Being single you can pretty much do what you want and aren't accountable to anyone else in your personal life. That changes when you are in a relationship... at least needs to if you want a healthy relationship. So there are things that I would change, make compromises with, and even sacrifice to be with someone I love.

Things I would not change for someone are my values, my beliefs, my dignity... basically who I am as a person.


Wait a minute. Wait a minute. About this whole changing how much you cook....less food is like instant death young lady. Keep on making those two pans of lasagna, those two pots of chili.....freezer's were invented to keep food. laugh laugh

Poetrywriter's photo
Tue 09/25/18 06:18 PM
I'd be willing to change but only for myself, to make myself a better person. I would not change just to impress the other person. If I changed or not I would still have to be myself and if that would not be good enough for the other person then they do not deserve me to begin with.

Riverspirit1111's photo
Tue 09/25/18 06:20 PM



Trying to change another person is instant death for a relationship. But if you found someone you felt was incredible, would you be willing to change?

If so, what would you change? Why would you do it?

Finally, how do you think changing yourself would impact the relationship?


There are many things I would be willing to change, but only because I'm confident in my ability to adapt. However, most of those changes are dependent upon whether they bring me closer to being the man that *I* want to be, not my partner. That can be a double-edged sword. So I consider both sides first.

How about you?




I'd be willing to change my location, how much I cook for dinner, my schedule to include someone else, I'd share the remote... sometimes, lol.,... The basic stuff that needs adjusting and changing when you enter into a relationship.

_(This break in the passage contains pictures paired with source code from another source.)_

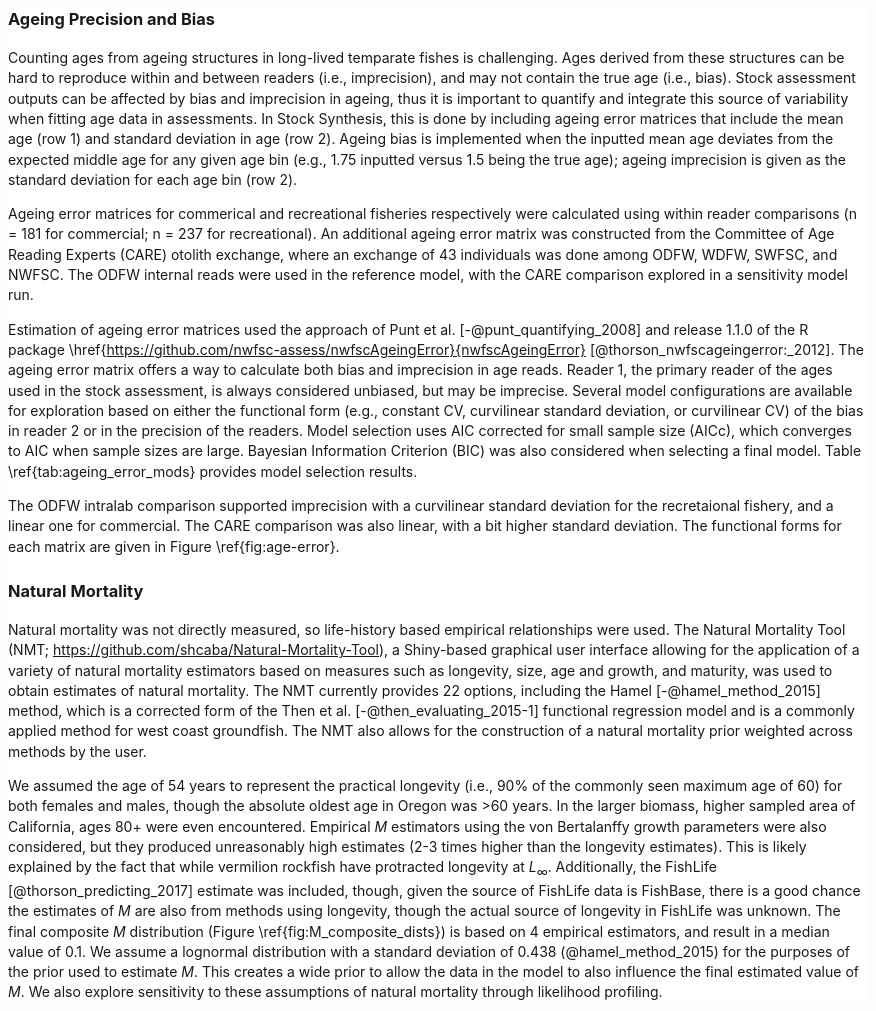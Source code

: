 
### Ageing Precision and Bias
Counting ages from ageing structures in long-lived temparate fishes is challenging. Ages derived from these structures can be hard to reproduce within and between readers (i.e., imprecision), and may not contain the true age (i.e., bias). Stock assessment outputs can be affected by bias and imprecision in ageing, thus it is important to quantify and integrate this source of variability when fitting age data in assessments. In Stock Synthesis, this is done by including ageing error matrices that include the mean age (row 1) and standard deviation in age (row 2). Ageing bias is implemented when the inputted mean age deviates from the expected middle age for any given age bin (e.g., 1.75 inputted versus 1.5 being the true age); ageing imprecision is given as the standard deviation for each age bin (row 2).

Ageing error matrices for commerical and recreational fisheries respectively were calculated using within reader comparisons (n = 181 for commercial; n = 237  for recreational). An additional ageing error matrix was constructed from the Committee of Age Reading Experts (CARE) otolith exchange, where an exchange of 43 individuals was done among ODFW, WDFW, SWFSC, and NWFSC. The ODFW internal reads were used in the reference model, with the CARE comparison explored in a sensitivity model run.

Estimation of ageing error matrices used the approach of Punt et al. [-@punt_quantifying_2008] and release 1.1.0 of the R package \href{https://github.com/nwfsc-assess/nwfscAgeingError}{nwfscAgeingError} [@thorson_nwfscageingerror:_2012]. The ageing error matrix offers a way to calculate both bias and imprecision in age reads. Reader 1, the primary reader of the ages used in the stock assessment, is always considered unbiased, but may be imprecise. Several model configurations are available for exploration based on either the functional form (e.g., constant CV, curvilinear standard deviation, or curvilinear CV) of the bias in reader 2 or in the precision of the readers. Model selection uses AIC corrected for small sample size (AICc), which converges to AIC when sample sizes are large. Bayesian Information Criterion (BIC) was also considered when selecting a final model. Table \ref{tab:ageing_error_mods} provides model selection results.

The ODFW intralab comparison supported imprecision with a curvilinear standard deviation for the recretaional fishery, and a linear one for commercial. The CARE comparison was also linear, with a bit higher standard deviation. The functional forms for each matrix are given in Figure \ref{fig:age-error}.


### Natural Mortality

Natural mortality was not directly measured, so life-history based empirical relationships were used. The Natural Mortality Tool (NMT; https://github.com/shcaba/Natural-Mortality-Tool), a Shiny-based graphical user interface allowing for the application of a variety of natural mortality estimators based on measures such as longevity, size, age and growth, and maturity, was used to obtain estimates of natural mortality. The NMT currently provides 22 options, including the Hamel [-@hamel_method_2015] method, which is a corrected form of the Then et al. [-@then_evaluating_2015-1] functional regression model and is a commonly applied method for west coast groundfish. The NMT also allows for the construction of a natural mortality prior weighted across methods by the user. 

We assumed the age of 54 years to represent the practical longevity (i.e., 90% of the commonly seen maximum age of 60) for both females and males, though the absolute oldest age in Oregon was >60 years. In the larger biomass, higher sampled area of California, ages 80+ were even encountered. Empirical $M$ estimators using the von Bertalanffy growth parameters were also considered, but they produced unreasonably high estimates (2-3 times higher than the longevity estimates). This is likely explained by the fact that while vermilion rockfish have protracted longevity at $L_{\infty}$. Additionally, the FishLife [@thorson_predicting_2017] estimate was included, though, given the source of FishLife data is FishBase, there is a good chance the estimates of $M$ are also from methods using longevity, though the actual source of longevity in FishLife was unknown. The final composite $M$ distribution (Figure \ref{fig:M_composite_dists}) is based on 4 empirical estimators, and result in a median value of 0.1. We assume a lognormal distribution with a standard deviation of 0.438 (@hamel_method_2015) for the purposes of the prior used to estimate $M$. This creates a wide prior to allow the data in the model to also influence the final estimated value of $M$. We also explore sensitivity to these assumptions of natural mortality through likelihood profiling.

Being single you can pretty much do what you want and aren't accountable to anyone else in your personal life. That changes when you are in a relationship... at least needs to if you want a healthy relationship. So there are things that I would change, make compromises with, and even sacrifice to be with someone I love.

Things I would not change for someone are my values, my beliefs, my dignity... basically who I am as a person.


Wait a minute. Wait a minute. About this whole changing how much you cook....less food is like instant death young lady. Keep on making those two pans of lasagna, those two pots of chili.....freezer's were invented to keep food. laugh laugh


Aye aye captain laugh waving

Rock's photo
Tue 09/25/18 07:19 PM
Absolutely nothing.


Stu's photo
Tue 09/25/18 09:04 PM

Trying to change another person is instant death for a relationship. But if you found someone you felt was incredible, would you be willing to change?

If so, what would you change? Why would you do it?

Finally, how do you think changing yourself would impact the relationship?


There are many things I would be willing to change, but only because I'm confident in my ability to adapt. However, most of those changes are dependent upon whether they bring me closer to being the man that *I* want to be, not my partner. That can be a double-edged sword. So I consider both sides first.

How about you?




Im me, take me, love me, hate me, kill me... I'm me. We are compatible or not. Plain, simple.

This is only for a serious relationship... I can change to accommodate a friend for a bit though, not a lifetime.

no photo
Tue 09/25/18 09:15 PM
I don't living with someone.

Stu's photo
Tue 09/25/18 10:12 PM
I might change my underware, if I wore them.